Vocalizer

From: Scott Royall [mailto:royall@conchbbs.com]
Sent: Friday, August 16, 2013 15:17
To: Rachel Elias
Subject: Vocalizer

Rachel,

I have a request: Would you please re-send the Vocalizer SDK to me? Or rather, given the vagaries of how Nuance operates, would you please make arrangements for me to re-acquire it? I obviously no longer have it, and I need a second look at it.

We both know how I feel about Eloquence, I routinely have it doing things that even its creators probably never even considered. But, as you pointed out a while back, Nuance currently owns Eloquence and regards it as a dead technology. Putting aside my personal opinion of that decision, I can’t dispute its logic. There has never been much public interest in high-quality voice synthesis, and Eloquence achieves quality by being very customizable. Few users would take the time to tweak that quality from it, however, preferring simpler solutions.
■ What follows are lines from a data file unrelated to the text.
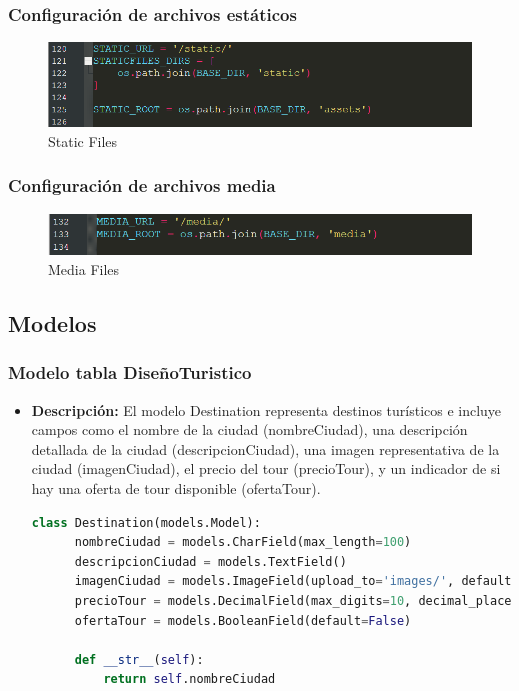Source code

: \documentclass{article}
\begin{document}

  \subsubsection{Configuración de archivos estáticos}
  \begin{figure}[H]
    \centering
    \includegraphics[width=1\textwidth, keepaspectratio]{img/static.png}
    \caption{Static Files}
  \end{figure}
  

  \subsubsection{Configuración de archivos media}
  \begin{figure}[H]
    \centering
    \includegraphics[width=1\textwidth, keepaspectratio]{img/media.png}
    \caption{Media Files}
  \end{figure}
  

  \subsection{Modelos}
  

  \subsubsection{Modelo tabla DiseñoTuristico}
  \begin{itemize}
    \item \textbf{Descripción: }El modelo Destination representa destinos turísticos e incluye campos como el nombre de la ciudad 
    (nombreCiudad), una descripción detallada de la ciudad (descripcionCiudad), una imagen representativa de la ciudad (imagenCiudad), 
    el precio del tour (precioTour), y un indicador de si hay una oferta de tour disponible (ofertaTour).
    \begin{lstlisting}[language=Python, caption={Modelo Destination}]
    class Destination(models.Model):
      nombreCiudad = models.CharField(max_length=100)
      descripcionCiudad = models.TextField()
      imagenCiudad = models.ImageField(upload_to='images/', default='default_image.jpg')
      precioTour = models.DecimalField(max_digits=10, decimal_places=2)
      ofertaTour = models.BooleanField(default=False)

      def __str__(self):
          return self.nombreCiudad
    \end{lstlisting}
  \end{itemize}
  
\end{document}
That’s really why Eloquence was allowed to sunset.

Yet, there are a few people like me who need voice synthesis that’s good enough to effectively communicate with total strangers while hopefully being flexible enough to convey at least some of the user’s personality. Given that Eloquence is dying a lingering death, somebody has to be looking at what comes next. It’s a safe bet established vendors of assistive and argumented communication solutions aren’t, because the healthcare and education personnel who distribute such products continue to favor simplicity.
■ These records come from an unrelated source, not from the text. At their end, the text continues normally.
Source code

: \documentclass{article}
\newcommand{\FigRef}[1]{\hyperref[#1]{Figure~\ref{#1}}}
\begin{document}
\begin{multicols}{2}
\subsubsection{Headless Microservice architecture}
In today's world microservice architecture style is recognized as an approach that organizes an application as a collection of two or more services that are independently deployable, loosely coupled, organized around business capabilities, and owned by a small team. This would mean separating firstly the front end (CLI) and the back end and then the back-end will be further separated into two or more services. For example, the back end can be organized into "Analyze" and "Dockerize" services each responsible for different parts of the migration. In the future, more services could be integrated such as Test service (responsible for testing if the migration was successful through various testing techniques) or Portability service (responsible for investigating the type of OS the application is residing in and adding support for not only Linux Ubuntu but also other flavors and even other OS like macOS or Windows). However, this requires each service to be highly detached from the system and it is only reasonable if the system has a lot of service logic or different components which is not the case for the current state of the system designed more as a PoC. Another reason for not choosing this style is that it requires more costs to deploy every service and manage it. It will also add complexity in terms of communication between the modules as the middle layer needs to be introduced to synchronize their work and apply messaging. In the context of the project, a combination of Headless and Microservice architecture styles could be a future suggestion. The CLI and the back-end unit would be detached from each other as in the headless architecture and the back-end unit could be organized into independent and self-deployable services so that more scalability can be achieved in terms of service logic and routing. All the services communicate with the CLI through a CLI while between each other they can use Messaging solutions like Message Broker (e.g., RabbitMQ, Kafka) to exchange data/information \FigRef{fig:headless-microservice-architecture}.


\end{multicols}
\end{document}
Once more, it falls to reluctant pioneers like me to investigate what remains possible, and that’s the reason for my request. I need to find out what products like Vocalizer can and can’t be made to do, since I’ll probably outlast Eloquence by at least a little while. In fact, I do have a test regime to subject Vocalizer to, and Nuance may benefit from what I find.

My first step will be to construct a bare-bones application with just enough functionality to allow me to exercise Vocalizer. The Eloquence SDK came with such a test app, but the Vocalizer SDK doesn’t as I recall. In any case, the purpose of the app will be to give me enough access and control to test Vocalizer under a variety of conditions.

You may dimly remember that I am also an Amateur Radio Operator so you may have some small appreciation of the conditions I need to test Vocalizer under. It’s fair to call some of the conditions downright unfavorable, but let’s remember that Eloquence has survived in such environments for years so they are certainly survivable. My thinking is that, even in situations where Vocalizer may fall short, valuable information can still be obtained and relayed back to its engineers. That’s one advantage of dealing with a current product, we stand at least a little chance of affecting positive change. Since most users don’t bother to adjust what is handed to them, maximum intelligibility has to come baked in.

Once we get reasonable performance from Vocalizer, I then have to face the onerous task of mating it with Xpress-It. That’s the actual app that provides what limited effectiveness I do have verbally. It does this by learning the word patterns I tend to use and then providing predictive suggestions. While I don’t really expect to ever sell a copy of Xpress-It, you never know, especially after I’m gone.